Supplied material START

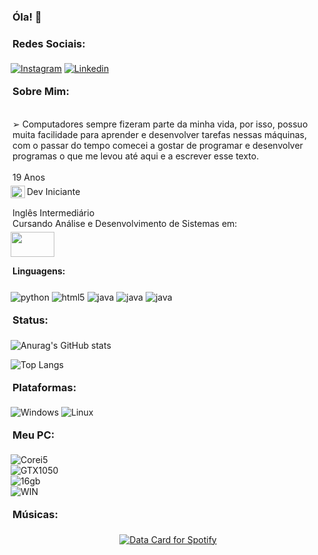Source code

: ### Óla! 👋

### Redes Sociais:

[![Instagram](https://img.shields.io/badge/Instagram-E4405F?style=for-the-badge&logo=instagram&logoColor=white)](https://www.instagram.com/viniciosbohnn/)
[![Linkedin](https://img.shields.io/badge/LinkedIn-0077B5?style=for-the-badge&logo=linkedin&logoColor=white)](https://www.linkedin.com/in/vinicios-elias-bohn-5b051b263)

### Sobre Mim:

<br>
➢ Computadores sempre fizeram parte da minha vida, por isso, possuo
<br>
muita facilidade para aprender e desenvolver tarefas nessas máquinas,
<br>
com o passar do tempo comecei a gostar de programar e desenvolver
<br>
programas o que me levou até aqui e a escrever esse texto.
<br>
<br>
19 Anos
<br>
<div>
    <img src="https://i.pinimg.com/originals/32/0d/15/320d155b7f84da554c706d893e14f5dc.png" height="20px" width="23px">Dev Iniciante
        <style>
            img {
                position: relative;
                top: 5px;
                right: 3px;
            }
        </style>
</div>
<br>
Inglês Intermediário
<br>
Cursando Análise e Desenvolvimento de Sistemas em:
<br><a href="https://www.uninter.com/"><img src="https://www.saedf.org.br/wp-content/uploads/2023/05/Logo-Uninter-01.jpg" class="media-object  img-responsive img-thumbnail" height="40px" width="70px"></a>
<br>

#### Linguagens:
<div style="display: inline_block">
    <img align="center" alt="python" src="https://img.shields.io/badge/Python-3776AB?style=for-the-badge&logo=python&logoColor=white" />
    <img align="center" alt="html5" src="https://img.shields.io/badge/HTML-239120?style=for-the-badge&logo=html5&logoColor=white" />
    <img align="center" alt="java" src="https://img.shields.io/badge/JavaScript-323330?style=for-the-badge&logo=javascript&logoColor=F7DF1E" />
    <img align="center" alt="java" src="https://img.shields.io/badge/Lua-2C2D72?style=for-the-badge&logo=lua&logoColor=white" />
    <img align="center" alt="java" src="https://img.shields.io/badge/CSS-239120?&style=for-the-badge&logo=css3&logoColor=white" />
<div>

### Status:

![Anurag's GitHub stats](https://github-readme-stats.vercel.app/api?username=haannx&show_icons=true&theme=synthwave)

![Top Langs](https://github-readme-stats.vercel.app/api/top-langs/?username=haannx&layout=compact)

### Plataformas:

![Windows](https://img.shields.io/badge/Windows-0078D6?style=for-the-badge&logo=windows&logoColor=white)
![Linux](https://img.shields.io/badge/Linux-FCC624?style=for-the-badge&logo=linux&logoColor=black)

### Meu PC:

![Corei5](https://img.shields.io/badge/Intel-Core_i5_10400F-0071C5?style=for-the-badge&logo=intel&logoColor=white) 
<br>
![GTX1050](https://img.shields.io/badge/NVIDIA-GTX_1050ti-76B900?style=for-the-badge&logo=nvidia&logoColor=white)
<br>
![16gb](https://img.shields.io/badge/16Gb_RAM-0078D6?style=for-the-badge&logo=windows&logoColor=white)
<br>
![WIN](https://img.shields.io/badge/Windows_10-0078D6?style=for-the-badge&logo=windows&logoColor=white)

### Músicas:

<div align="center">
  <a href="<a href="<a href="https://data-card-for-spotify.herokuapp.com/card?user_id=21a4v3sbx4zd4eueq5yq7vq3a">
  <img src="https://data-card-for-spotify.herokuapp.com/api/card?user_id=21a4v3sbx4zd4eueq5yq7vq3a" alt="Data Card for Spotify">
</a>
</div>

Supplied material END

## Required work
Set down every entry word for word, but omit the pictures.

## Task answer
Source code

: ### Óla! 👋

### Redes Sociais:

[![Instagram](https://img.shields.io/badge/Instagram-E4405F?style=for-the-badge&logo=instagram&logoColor=white)](https://www.instagram.com/viniciosbohnn/)
[![Linkedin](https://img.shields.io/badge/LinkedIn-0077B5?style=for-the-badge&logo=linkedin&logoColor=white)](https://www.linkedin.com/in/vinicios-elias-bohn-5b051b263)

### Sobre Mim:

<br>
➢ Computadores sempre fizeram parte da minha vida, por isso, possuo
<br>
muita facilidade para aprender e desenvolver tarefas nessas máquinas,
<br>
com o passar do tempo comecei a gostar de programar e desenvolver
<br>
programas o que me levou até aqui e a escrever esse texto.
<br>
<br>
19 Anos
<br>
<div>
    <img src="https://i.pinimg.com/originals/32/0d/15/320d155b7f84da554c706d893e14f5dc.png" height="20px" width="23px">Dev Iniciante
        <style>
            img {
                position: relative;
                top: 5px;
                right: 3px;
            }
        </style>
</div>
<br>
Inglês Intermediário
<br>
Cursando Análise e Desenvolvimento de Sistemas em:
<br><a href="https://www.uninter.com/"><img src="https://www.saedf.org.br/wp-content/uploads/2023/05/Logo-Uninter-01.jpg" class="media-object  img-responsive img-thumbnail" height="40px" width="70px"></a>
<br>

#### Linguagens:
<div style="display: inline_block">
    <img align="center" alt="python" src="https://img.shields.io/badge/Python-3776AB?style=for-the-badge&logo=python&logoColor=white" />
    <img align="center" alt="html5" src="https://img.shields.io/badge/HTML-239120?style=for-the-badge&logo=html5&logoColor=white" />
    <img align="center" alt="java" src="https://img.shields.io/badge/JavaScript-323330?style=for-the-badge&logo=javascript&logoColor=F7DF1E" />
    <img align="center" alt="java" src="https://img.shields.io/badge/Lua-2C2D72?style=for-the-badge&logo=lua&logoColor=white" />
    <img align="center" alt="java" src="https://img.shields.io/badge/CSS-239120?&style=for-the-badge&logo=css3&logoColor=white" />
<div>

### Status:

![Anurag's GitHub stats](https://github-readme-stats.vercel.app/api?username=haannx&show_icons=true&theme=synthwave)

![Top Langs](https://github-readme-stats.vercel.app/api/top-langs/?username=haannx&layout=compact)

### Plataformas:

![Windows](https://img.shields.io/badge/Windows-0078D6?style=for-the-badge&logo=windows&logoColor=white)
![Linux](https://img.shields.io/badge/Linux-FCC624?style=for-the-badge&logo=linux&logoColor=black)

### Meu PC:

![Corei5](https://img.shields.io/badge/Intel-Core_i5_10400F-0071C5?style=for-the-badge&logo=intel&logoColor=white) 
<br>
![GTX1050](https://img.shields.io/badge/NVIDIA-GTX_1050ti-76B900?style=for-the-badge&logo=nvidia&logoColor=white)
<br>
![16gb](https://img.shields.io/badge/16Gb_RAM-0078D6?style=for-the-badge&logo=windows&logoColor=white)
<br>
![WIN](https://img.shields.io/badge/Windows_10-0078D6?style=for-the-badge&logo=windows&logoColor=white)

### Músicas:

<div align="center">
  <a href="<a href="<a href="https://data-card-for-spotify.herokuapp.com/card?user_id=21a4v3sbx4zd4eueq5yq7vq3a">
  <img src="https://data-card-for-spotify.herokuapp.com/api/card?user_id=21a4v3sbx4zd4eueq5yq7vq3a" alt="Data Card for Spotify">
</a>
</div>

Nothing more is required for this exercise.